Bedales does stock some natural wines – such as the all-natural, slightly funky, red-fruited Catherine & Pierre Breton Grolleau Val de Loire – but the majority are simply organic, such as the Blaufrankisch Horitschoner, produced by Franz Reinhard, who has been cultivating under strictly organic management since 2006. “It’s a medium-bodied red, easy drinking, not too powerful. This malbec from Chateau du Cèdre in Cahors,” says Angelo, picking up another bottle, “is natural, and is perfect for summer: high acidity, fresh and, because it’s natural, a quite specific acidity that makes it particularly good slightly chilled.”
“We’re not producing stuff to feed the planet, so I don’t understand how we can let wine producers pollute the waters, reduce biodiversity and damage the natural landscape,” Isabelle exclaims. Elliot’s’ natural wines include a Rio Rocca spèrgle produced in Emilia-Romagna, Italy. It’s the colour of honey, but not too forceful, with notes of orchard fruit. Isabelle strongly believes the large-scale, industrial growing of vines has become a “social drain”, thanks to vast monocultures devastating biodiversity and the threats posed by chemical run off. If we’re concerned about buying organic meat and vegetables, she argues, why do we stop at wine?
“We pick good wines from people who care about what they do, in the same way that we buy good coffee from people who care about what they do.
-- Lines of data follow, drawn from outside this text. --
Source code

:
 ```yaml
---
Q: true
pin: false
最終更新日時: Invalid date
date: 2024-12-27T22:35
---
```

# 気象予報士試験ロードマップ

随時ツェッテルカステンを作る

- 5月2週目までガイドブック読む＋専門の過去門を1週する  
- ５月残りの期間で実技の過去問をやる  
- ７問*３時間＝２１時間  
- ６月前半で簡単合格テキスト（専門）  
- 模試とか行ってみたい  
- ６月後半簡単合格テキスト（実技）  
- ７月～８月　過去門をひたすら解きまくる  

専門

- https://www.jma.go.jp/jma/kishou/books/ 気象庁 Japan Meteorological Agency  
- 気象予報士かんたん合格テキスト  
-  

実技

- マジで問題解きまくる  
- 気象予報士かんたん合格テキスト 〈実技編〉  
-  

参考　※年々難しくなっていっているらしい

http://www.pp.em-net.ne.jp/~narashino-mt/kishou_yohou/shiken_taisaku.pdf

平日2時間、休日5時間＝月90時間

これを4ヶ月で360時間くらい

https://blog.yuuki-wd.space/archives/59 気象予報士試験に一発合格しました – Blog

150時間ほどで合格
We make sure the money goes back into the land and to the people who are farming, and that all our produce comes from those sorts of people – because the result is better,” agrees James. “You lose that with scale.” A typical Flor wine is the Ktima Ligas moshomavro from Pella in Greece, produced in a vineyard where the natural ecosystem is encouraged to flourish, including the naturally occurring turf. The vines do well out of this system, as does the environment. Though Ktima Ligas uses modern technology in the production of wine, they have gone to great lengths to resurrect old indigenous Greek varieties of grapes and historic winemaking techniques – making it an example of sustainability in a social as well as ecological sense.
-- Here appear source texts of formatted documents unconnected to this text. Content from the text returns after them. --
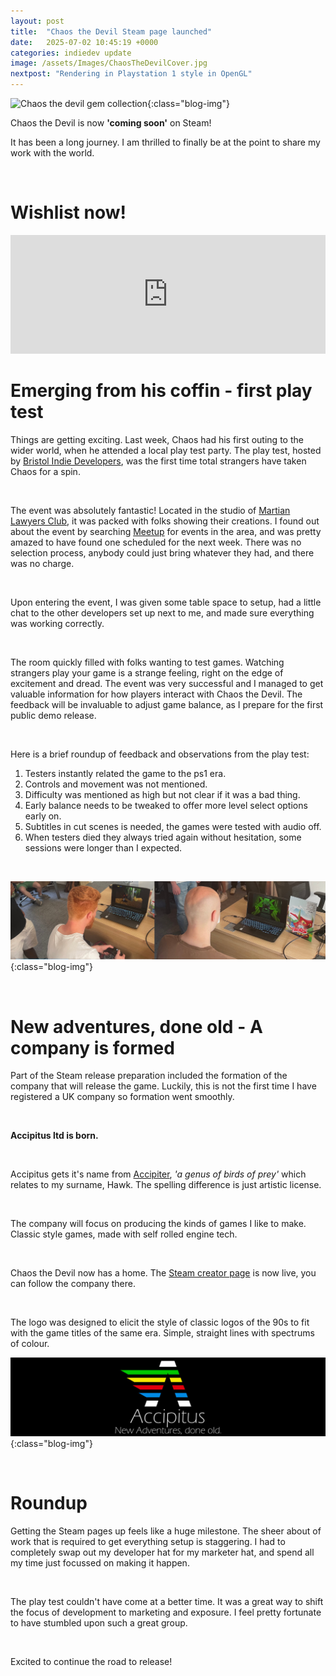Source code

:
 ```yaml
---
layout: post
title:  "Chaos the Devil Steam page launched"
date:   2025-07-02 10:45:19 +0000
categories: indiedev update
image: /assets/Images/ChaosTheDevilCover.jpg
nextpost: "Rendering in Playstation 1 style in OpenGL"
---
```


![Chaos the devil gem collection](/assets/Images/Blog/SteamReleaseArticle/gemAnim.gif){:class="blog-img"}

Chaos the Devil is now **'coming soon'** on Steam!

It has been a long journey. I am thrilled to finally be at the point to share my work with the world.

<br>

# Wishlist now!

<iframe src="https://store.steampowered.com/widget/3849330/" frameborder="0" height="190" width="100%"></iframe>

<br>

# Emerging from his coffin - first play test

Things are getting exciting. Last week, Chaos had his first outing to the wider world, when he attended a local play test party. The play test, hosted by [Bristol Indie Developers](https://www.meetup.com/bristol-indie-developers/), was the first time total strangers have taken Chaos for a spin.

<br>

The event was absolutely fantastic! Located in the studio of [Martian Lawyers Club](https://martianlawyers.club/), it was packed with folks showing their creations. I found out about the event by searching [Meetup](https://www.meetup.com/) for events in the area, and was pretty amazed to have found one scheduled for the next week. There was no selection process, anybody could just bring whatever they had, and there was no charge.

<br>

Upon entering the event, I was given some table space to setup, had a little chat to the other developers set up next to me, and made sure everything was working correctly.

<br>

The room quickly filled with folks wanting to test games. Watching strangers play your game is a strange feeling, right on the edge of excitement and dread. The event was very successful and I managed to get valuable information for how players interact with Chaos the Devil. The feedback will be invaluable to adjust game balance, as I prepare for the first public demo release.

<br>

Here is a brief roundup of feedback and observations from the play test:

1. Testers instantly related the game to the ps1 era.
2. Controls and movement was not mentioned.
3. Difficulty was mentioned as high but not clear if it was a bad thing.
4. Early balance needs to be tweaked to offer more level select options early on.
5. Subtitles in cut scenes is needed, the games were tested with audio off.
6. When testers died they always tried again without hesitation, some sessions were longer than I expected.

<br>

![Bristol Games Hub play test](/assets/Images/Blog/SteamReleaseArticle/Playtest.jpg){:class="blog-img"}

<br>

# New adventures, done old - A company is formed

Part of the Steam release preparation included the formation of the company that will release the game. Luckily, this is not the first time I have registered a UK company so formation went smoothly.

<br>

**Accipitus ltd is born.**

<br>

Accipitus gets it's name from [Accipiter](https://en.wikipedia.org/wiki/Accipiter), *'a genus of birds of prey'* which relates to my surname, Hawk. The spelling difference is just artistic license. 

<br>

The company will focus on producing the kinds of games I like to make. Classic style games, made with self rolled engine tech. 

<br>

Chaos the Devil now has a home. The [Steam creator page](https://store.steampowered.com/developer/accipitus) is now live, you can follow the company there. 

<br>

The logo was designed to elicit the style of classic logos of the 90s to fit with the game titles of the same era. Simple, straight lines with spectrums of colour.

![Accipitus Logo](/assets/Images/Blog/SteamReleaseArticle/Accipitus.jpg){:class="blog-img"}

<br>

# Roundup

Getting the Steam pages up feels like a huge milestone. The sheer about of work that is required to get everything setup is staggering. I had to completely swap out my developer hat for my marketer hat, and spend all my time just focussed on making it happen. 

<br>

The play test couldn't have come at a better time. It was a great way to shift the focus of development to marketing and exposure. I feel pretty fortunate to have stumbled upon such a great group.

<br>

Excited to continue the road to release!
The culture of “working with the land and trusting it to repair itself” is a virtuous circle, says Toby Cartwright of Cartwright Brothers. “The less need there is for pesticides, the better the soil, the better the vine and grapes and the less need there is for intervention in the winemaking process.” The organic process has been used to rescue even old, diseased vineyards, says Toby, that “weren’t producing any grapes, and now they’re restored.” There’s not an abundance of fruit because the vines are old, but it is “excellent tasting”. Cartwright Brothers has a range of wines at a range of price points that fit the sustainability bill, from organic to full blown biodynamic and natural offerings. “A few years ago, a group of top sommeliers and masters of wine put taste to the test: they blind tasted 10 organic, biodynamic wines and 10 standard wines,” Toby smiles. “Nine of the 10 they chose as being the best were organic and biodynamic.”